Nick Mingione has put together a debut season for the ages for himself as the head man at the University of Kentucky. While his passion, energy and outgoing personality have been on 10 since day one he has more than exceeded the expectations of fans and media alike.
He has catapulted the Cats into national prominence at warp speed. Kentucky (38-16, 19-9 SEC) has had a single-digit number (they are currently No. 7) by their name for a large portion of the season.
After their emphatic series opening win over the Florida Gators (38-15, 19-9 SEC) in Gainesville the Cats find themselves in a first place tie in the SEC with two games to play.

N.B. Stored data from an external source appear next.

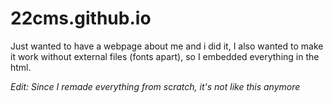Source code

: # 22cms.github.io
Just wanted to have a webpage about me and i did it, I also wanted to make it work without external files (fonts apart), so I embedded everything in the html.

_Edit: Since I remade everything from scratch, it's not like this anymore_ 
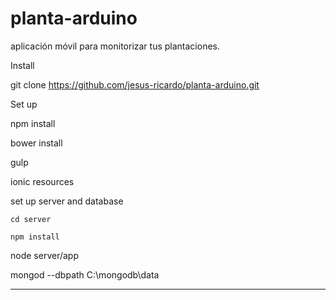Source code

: # planta-arduino
aplicación móvil para monitorizar tus plantaciones.

Install

git clone https://github.com/jesus-ricardo/planta-arduino.git

Set up

npm install

bower install

gulp

ionic resources

set up server and database

`cd server`

`npm install`

node server/app

mongod --dbpath C:\mongodb\data

--------------------------------


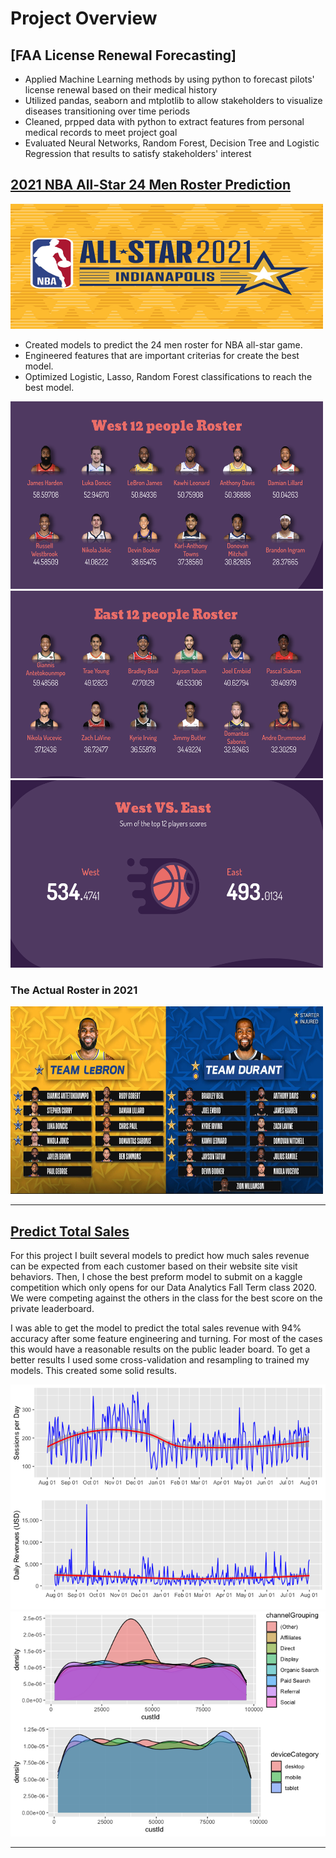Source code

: # Project Overview

## [FAA License Renewal Forecasting]

- Applied Machine Learning methods by using python to forecast pilots' license renewal based on their medical history
- Utilized pandas, seaborn and mtplotlib to allow stakeholders to visualize diseases transitioning over time periods
- Cleaned, prpped data with python to extract features from personal medical records to meet project goal
- Evaluated Neural Networks, Random Forest, Decision Tree and Logistic Regression that results to satisfy stakeholders' interest

## [2021 NBA All-Star 24 Men Roster Prediction](https://github.com/haixiaolu/NBA-All-Star-Project)

<img src="https://github.com/haixiaolu/Lu_Portfolio/blob/main/images/nbaas21_ss1.jpg" width="500" height="200">


- Created models to predict the 24 men roster for NBA all-star game. 
- Engineered features that are important criterias for create the best model.  
- Optimized Logistic, Lasso, Random Forest classifications to reach the best model. 

<img src ="https://github.com/haixiaolu/Lu_Portfolio/blob/main/images/screenshot.png" width="500" height="300">
<img src = "https://github.com/haixiaolu/Lu_Portfolio/blob/main/images/nba1.png" width="500" height="300">
<img src = "https://github.com/haixiaolu/Lu_Portfolio/blob/main/images/nba.png" width="500" height="300">

### The Actual Roster in 2021

<img src = "https://github.com/haixiaolu/Lu_Portfolio/blob/main/images/NBA.png" width="500" height="300">

----

## [Predict Total Sales](https://github.com/haixiaolu/total-sales-revenue)

For this project I built several models to predict how much sales revenue can be expected from each customer based on their website site visit behaviors. Then, I chose the best preform model to submit on a kaggle competition which only opens for our Data Analytics Fall Term class 2020. We were competing against the others in the class for the best score on the private leaderboard. 

I was able to get the model to predict the total sales revenue with 94% accuracy after some feature engineering and turning. For most of the cases this would have a reasonable results on the public leader board. To get a better results I used some cross-validation and resampling to trained my models. This created some solid results. 

  ![](https://github.com/haixiaolu/Lu_Portfolio/blob/main/images/unnamed-chunk-14-1.png)
  ![](https://github.com/haixiaolu/Lu_Portfolio/blob/main/images/unnamed-chunk-10-1.png)
  
---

— Kentucky Sports Video (@UKSportsVideo) May 19, 2017
It is so easy to get caught up in the excitement and nearly instant success that Mingione has had that one could very easily take it for granted.
The news from Knoxville earlier in the week should at the very least provide some sobering perspective.

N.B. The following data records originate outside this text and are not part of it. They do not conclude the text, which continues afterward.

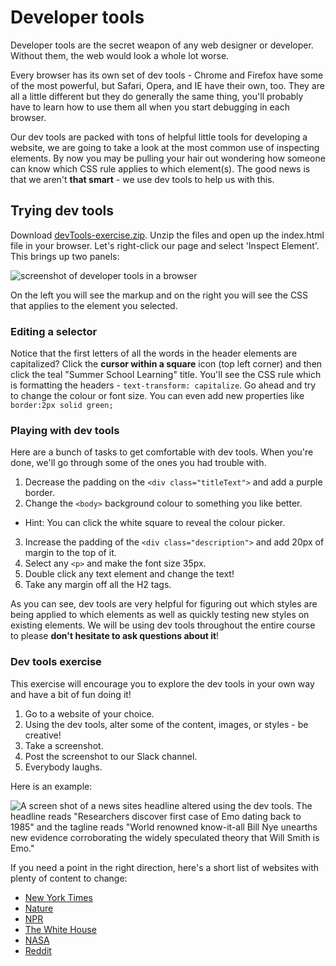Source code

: <!-- Student takeaway: -->
<!--Student will be able to:
- Find and use the dev tools in any browser
-->
# Developer tools

Developer tools are the secret weapon of any web designer or developer. Without them, the web would look a whole lot worse. 

Every browser has its own set of dev tools - Chrome and Firefox have some of the most powerful, but Safari, Opera, and IE have their own, too. They are all a little different but they do generally the same thing, you'll probably have to learn how to use them all when you start debugging in each browser. 

Our dev tools are packed with tons of helpful little tools for developing a website, we are going to take a look at the most common use of inspecting elements. By now you may be pulling your hair out wondering how someone can know which CSS rule applies to which element(s). The good news is that we aren't **that smart** - we use dev tools to help us with this.

## Trying dev tools
Download [devTools-exercise.zip](https://hychalknotes.s3.amazonaws.com/devTools-exercise--bootcamp.zip). Unzip the files and open up the index.html file in your browser.
Let's right-click our page and select 'Inspect Element'. This brings up two panels:

![screenshot of developer tools in a browser](https://hychalknotes.s3.amazonaws.com/browserToolsScreenShot.png)

On the left you will see the markup and on the right you will see the CSS that applies to the element you selected.

### Editing a selector
Notice that the first letters of all the words in the header elements are capitalized? Click the **cursor within a square** icon (top left corner) and then click the teal "Summer School Learning" title. You'll see the CSS rule which is formatting the headers - `text-transform: capitalize`. Go ahead and try to change the colour or font size. You can even add new properties like `border:2px solid green;`

### Playing with dev tools
Here are a bunch of tasks to get comfortable with dev tools. When you're done, we'll go through some of the ones you had trouble with.

1. Decrease the padding on the `<div class="titleText">` and add a purple border.
2. Change the `<body>` background colour to something you like better.  
  * Hint: You can click the white square to reveal the colour picker.
3. Increase the padding of the `<div class="description">` and add 20px of margin to the top of it.
3. Select any `<p>` and make the font size 35px.
4. Double click any text element and change the text!
5. Take any margin off all the H2 tags.

As you can see, dev tools are very helpful for figuring out which styles are being applied to which elements as well as quickly testing new styles on existing elements. We will be using dev tools throughout the entire course to please **don't hesitate to ask questions about it**!

### Dev tools exercise
This exercise will encourage you to explore the dev tools in your own way and have a bit of fun doing it!

1. Go to a website of your choice. 
2. Using the dev tools, alter some of the content, images, or styles - be creative!
3. Take a screenshot.
4. Post the screenshot to our Slack channel.
5. Everybody laughs.

Here is an example:

![A screen shot of a news sites headline altered using the dev tools. The headline reads "Researchers discover first case of Emo dating back to 1985" and the tagline reads "World renowned know-it-all Bill Nye unearths new evidence corroborating the widely speculated theory that Will Smith is Emo."](https://hychalknotes.s3.amazonaws.com/screenShotExample.png)

If you need a point in the right direction, here's a short list of websites with plenty of content to change:

- [New York Times](https://www.nytimes.com/)
- [Nature](https://www.nature.com/news)
- [NPR](https://www.npr.org/)
- [The White House](https://www.whitehouse.gov/)
- [NASA](https://www.nasa.gov/)
- [Reddit](https://www.reddit.com/)

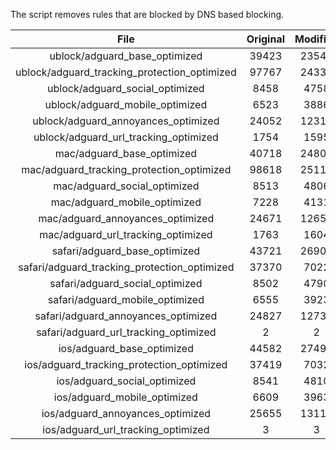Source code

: The script removes rules that are blocked by DNS based blocking.


| File | Original | Modified |
|:----:|:-----:|:-----:|
| ublock/adguard_base_optimized | 39423 | 23545 |
| ublock/adguard_tracking_protection_optimized | 97767 | 24332 |
| ublock/adguard_social_optimized | 8458 | 4758 |
| ublock/adguard_mobile_optimized | 6523 | 3886 |
| ublock/adguard_annoyances_optimized | 24052 | 12318 |
| ublock/adguard_url_tracking_optimized | 1754 | 1595 |
| mac/adguard_base_optimized | 40718 | 24809 |
| mac/adguard_tracking_protection_optimized | 98618 | 25110 |
| mac/adguard_social_optimized | 8513 | 4806 |
| mac/adguard_mobile_optimized | 7228 | 4131 |
| mac/adguard_annoyances_optimized | 24671 | 12652 |
| mac/adguard_url_tracking_optimized | 1763 | 1604 |
| safari/adguard_base_optimized | 43721 | 26902 |
| safari/adguard_tracking_protection_optimized | 37370 | 7022 |
| safari/adguard_social_optimized | 8502 | 4790 |
| safari/adguard_mobile_optimized | 6555 | 3923 |
| safari/adguard_annoyances_optimized | 24827 | 12732 |
| safari/adguard_url_tracking_optimized | 2 | 2 |
| ios/adguard_base_optimized | 44582 | 27497 |
| ios/adguard_tracking_protection_optimized | 37419 | 7032 |
| ios/adguard_social_optimized | 8541 | 4810 |
| ios/adguard_mobile_optimized | 6609 | 3963 |
| ios/adguard_annoyances_optimized | 25655 | 13114 |
| ios/adguard_url_tracking_optimized | 3 | 3 |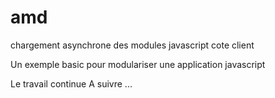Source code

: amd
===

chargement asynchrone des modules javascript cote client

Un exemple basic pour modulariser une application javascript

Le travail continue
A suivre ...
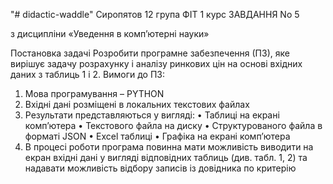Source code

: "# didactic-waddle"
Сиропятов 12 група ФІТ 1 курс 
ЗАВДАННЯ No 5

з дисципліни «Уведення в комп’ютерні науки»

Постановка задачі
Розробити програмне забезпечення (ПЗ), яке вирішує задачу розрахунку і аналізу ринкових цін на основі вхідних даних з таблиць 1 і 2. Вимоги до ПЗ:  
1. Мова програмування – PYTHON 
2. Вхідні дані розміщені в локальних текстових файлах 
3. Результати представляються у вигляді: • Таблиці на екрані комп’ютера • Текстового файла на диску • Структурованого файла в форматі JSON • Excel таблиці • Графіка на екрані комп’ютера 
4. В процесі роботи програма повинна мати можливість виводити на екран вхідні дані у вигляді відповідних таблиць (див. табл. 1, 2) та надавати можливість відбору записів із довідника по критерію
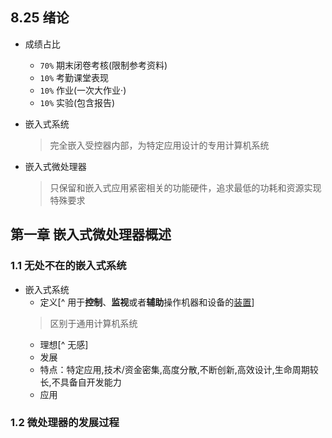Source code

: ## 8.25 绪论
- 成绩占比
	- `70%` 期末闭卷考核(限制参考资料)
	- `10%` 考勤课堂表现
	- `10%` 作业(一次大作业·)
	- `10%` 实验(包含报告)
	
- 嵌入式系统
	
	> 完全嵌入受控器内部，为特定应用设计的专用计算机系统
	
- 嵌入式微处理器
	> 只保留和嵌入式应用紧密相关的功能硬件，追求最低的功耗和资源实现特殊要求 
	



## 第一章 嵌入式微处理器概述
### 1.1 无处不在的嵌入式系统
- 嵌入式系统
	- 定义[^ 用于**控制**、**监视**或者**辅助**操作机器和设备的<u>装置</u>]
	> 区别于通用计算机系统
	- 理想[^ 无感]
	- 发展
	- 特点：特定应用,技术/资金密集,高度分散,不断创新,高效设计,生命周期较长,不具备自开发能力
	- 应用

### 1.2 微处理器的发展过程
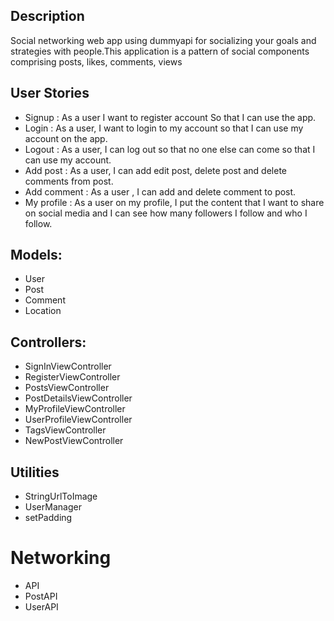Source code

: 
## Description

Social networking web app using dummyapi for socializing your goals and strategies with people.This application is a pattern of social components comprising posts, likes, comments, views

## User Stories

- Signup : As a user I want to register account So that I can use the app.
- Login : As a user, I want to login to my account so that I can use my account on the app.
- Logout : As a user, I can log out so that no one else can come so that I can use my account.
- Add post : As a user, I can add edit post, delete post and delete comments from post.
- Add comment : As a user , I can add and delete comment to post.
- My profile : As a user on my profile, I put the content that I want to share on social media and I can see how many followers I follow and who I follow.

## Models:

- User
- Post
- Comment
- Location


## Controllers:

- SignInViewController
- RegisterViewController
- PostsViewController
- PostDetailsViewController
- MyProfileViewController
- UserProfileViewController
- TagsViewController
- NewPostViewController

## Utilities

- StringUrlToImage
- UserManager 
- setPadding

# Networking

- API
- PostAPI
- UserAPI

— Tennessee Baseball (@Vol_Baseball) May 17, 2017
Dave Serrano was just never quite able to get things going in his six seasons at Tennessee. The Vols were swept by the Cats this season by a combined score of 30-10. Serrano was 1-5 against Kentucky (final year of Gary Henderson, first season for Mingione) over the last two seasons. The news of his resignation didn’t really come as a surprise and it wouldn’t have been
surprising if it had occurred at the end of last season. If you flash back to the time Serrano was hired it was very difficult to envision all of the struggles that have taken place since then. Things seemed set up perfectly for Serrano at Tennessee to do exactly what Nick Mingione has done at Kentucky.
Serrano spent time as an assistant at UT just like Mingione had done at Kentucky. Tennessee was 97-36 during his tenure (1994-95) as pitching coach and made it to the College World Series. His recruiting spoke for itself as well. He left Tennessee and went on to become a head coach and took not one but two teams to the College World Series (UC Irvine 2007, Cal State Fullerton 2009).
His overall coaching record is 447-300 but he is only 157-161 at Tennessee with a 55-118 record versus the SEC (he even added former Vol and Colorado Rockies first baseman Todd Helton to his staff). I said all of that to say this, Dave Serrano is a very good coach who has accomplished a lot of really great things in his career. SEC baseball is no joke, but no one would have ever thought that he would be 63 games below .500 in conference play.
If, for some reason, you had begun to take Kentucky’s baseball success for granted or assume that it’s always going to be like this from now on the above paragraphs show how difficult it can be to get things rolling. As easily as things
seem to be coming for UK baseball it’s all the product of Nick Mingione tirelessly attacking the challenge. His relentlessness is infectious. What he has done isn’t easy to do. At worst, this season, he has two shots to play for at least a share of the SEC in his first year on the job.
Appreciate and cherish every second of it.